Take one step into the Town Landing Market, a small, old-school market located right on the water, and you know that you’re in for a killer lobster roll. The market is stocked with snacks, produce, drinks, and the like, and in the back is a small counter with a handwritten sign reading simply, "Lobster Rolls $13.99," and a man standing behind it breaking down lobsters and diving the meat into large piles. Order yours with a little lettuce, salt, pepper, and mayo (hot ones aren’t available), and he’ll make it for you on the spot, a generous pile tucked into a store-bought hot dog bun. Head on down to the water, take a bite, and you’ll immediately know what makes Maine such a great state.
The name doesn’t lie: this is a real working lobster wharf, with lobsters and other seafood coming in fresh daily. There’s an indoor area with picnic tables and a bar, but the real showpiece is the huge deck for a lobster roll-eating experience that’s about as authentic as it gets. And what lobster rolls these are: 11-ounce behemoths, with meat that’s left whole (think entire half-tails) instead of chopped up, tossed with a little mayo, and served in a buttered and toasted split-top bun. It’s a world-class lobster roll, and a top-notch overall experience.
The line is long and as a New York Times article documented, the wait begins in your car on the one-lane lead-up to Red’s Eats and the bridge. It hasn’t endeared tourists to locals. Indeed, on a recent visit, someone shouted out their window "Red’s Eats sucks" during the hourlong wait. Two notes. First, there’s a short-cut that bypasses a chunk of traffic. (Follow Gardiner Road until you reach Churchill Street. Take Churchill, hang a left on Lee, left on Middle, and you’re there). The roll itself is heaping with fresh, wet lobster — so much it falls all over. It tastes just-cooked and picked, and it’s a great deal. No dressing. Get butter (warmed in a kettle on the stove) and mayo on the side. Put simply, it’s lobster roll perfection.

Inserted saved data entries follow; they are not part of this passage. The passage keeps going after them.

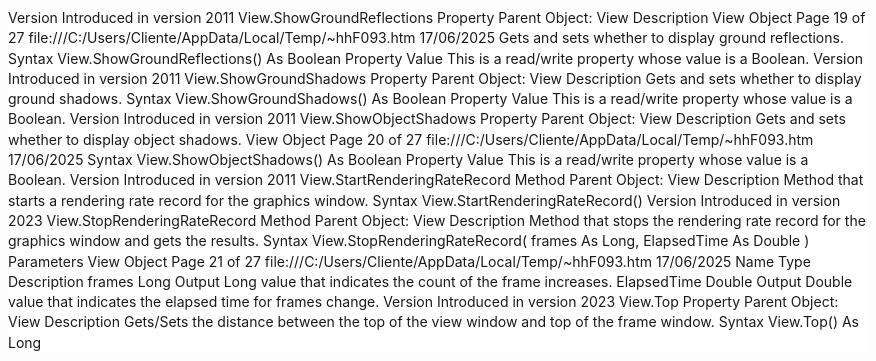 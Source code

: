Version
Introduced in version 2011
View.ShowGroundReflections Property
Parent Object: View
Description
View Object Page 19 of 27
file:///C:/Users/Cliente/AppData/Local/Temp/~hhF093.htm 17/06/2025
Gets and sets whether to display ground reflections.
Syntax
View.ShowGroundReflections() As Boolean
Property Value
This is a read/write property whose value is a Boolean.
Version
Introduced in version 2011
View.ShowGroundShadows Property
Parent Object: View
Description
Gets and sets whether to display ground shadows.
Syntax
View.ShowGroundShadows() As Boolean
Property Value
This is a read/write property whose value is a Boolean.
Version
Introduced in version 2011
View.ShowObjectShadows Property
Parent Object: View
Description
Gets and sets whether to display object shadows.
View Object Page 20 of 27
file:///C:/Users/Cliente/AppData/Local/Temp/~hhF093.htm 17/06/2025
Syntax
View.ShowObjectShadows() As Boolean
Property Value
This is a read/write property whose value is a Boolean.
Version
Introduced in version 2011
View.StartRenderingRateRecord Method
Parent Object: View
Description
Method that starts a rendering rate record for the graphics window.
Syntax
View.StartRenderingRateRecord()
Version
Introduced in version 2023
View.StopRenderingRateRecord Method
Parent Object: View
Description
Method that stops the rendering rate record for the graphics window and gets the results.
Syntax
View.StopRenderingRateRecord( frames As Long, ElapsedTime As Double )
Parameters
View Object Page 21 of 27
file:///C:/Users/Cliente/AppData/Local/Temp/~hhF093.htm 17/06/2025
Name Type Description
frames Long Output Long value that indicates the count of the frame increases.
ElapsedTime Double Output Double value that indicates the elapsed time for frames change.
Version
Introduced in version 2023
View.Top Property
Parent Object: View
Description
Gets/Sets the distance between the top of the view window and top of the frame window.
Syntax
View.Top() As Long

The lobster roll offered seasonally here is a dressed up take on the classic Maine lobster roll. It’s a bit more fancy-pants, but if you’re in the mood for something a little bit more gussied up, it’s about as delicious as a lobster roll can be. A toasted artisanal roll replaces a hot dog bun, and the generous portion of lobster is accented with mayo, lemon zest, and chives on top of salad greens. It’s bound to draw criticism from tradition-loving Mainers, but there’s no way around the fact that this is an insanely delicious lobster roll. It’s also somewhat of a neighborhood gathering place: it’s one of the few lobster shacks with free Wi-Fi.
One of the most picturesque spots in all of Maine also happens to be home to a little shack that’s serving the state’s best lobster roll. Lobsters are pulled right out of the water throughout the day and go directly into boiling water; the lobster you’re eating was most likely in the sea an hour beforehand. From there it’s de-shelled, coated with a tiny bit of mayo, and tucked into a toasted bun with a little lettuce. It’s the lobster that really shines here, and is good enough to eat without the bun, dunked into some butter. But as a complete lobster roll, the Big Boy, which clocks in at nearly 10 ounces, eaten outdoors with a stunningly picturesque view, isn’t just the perfect lobster roll; it’s the perfect lobster roll-eating experience.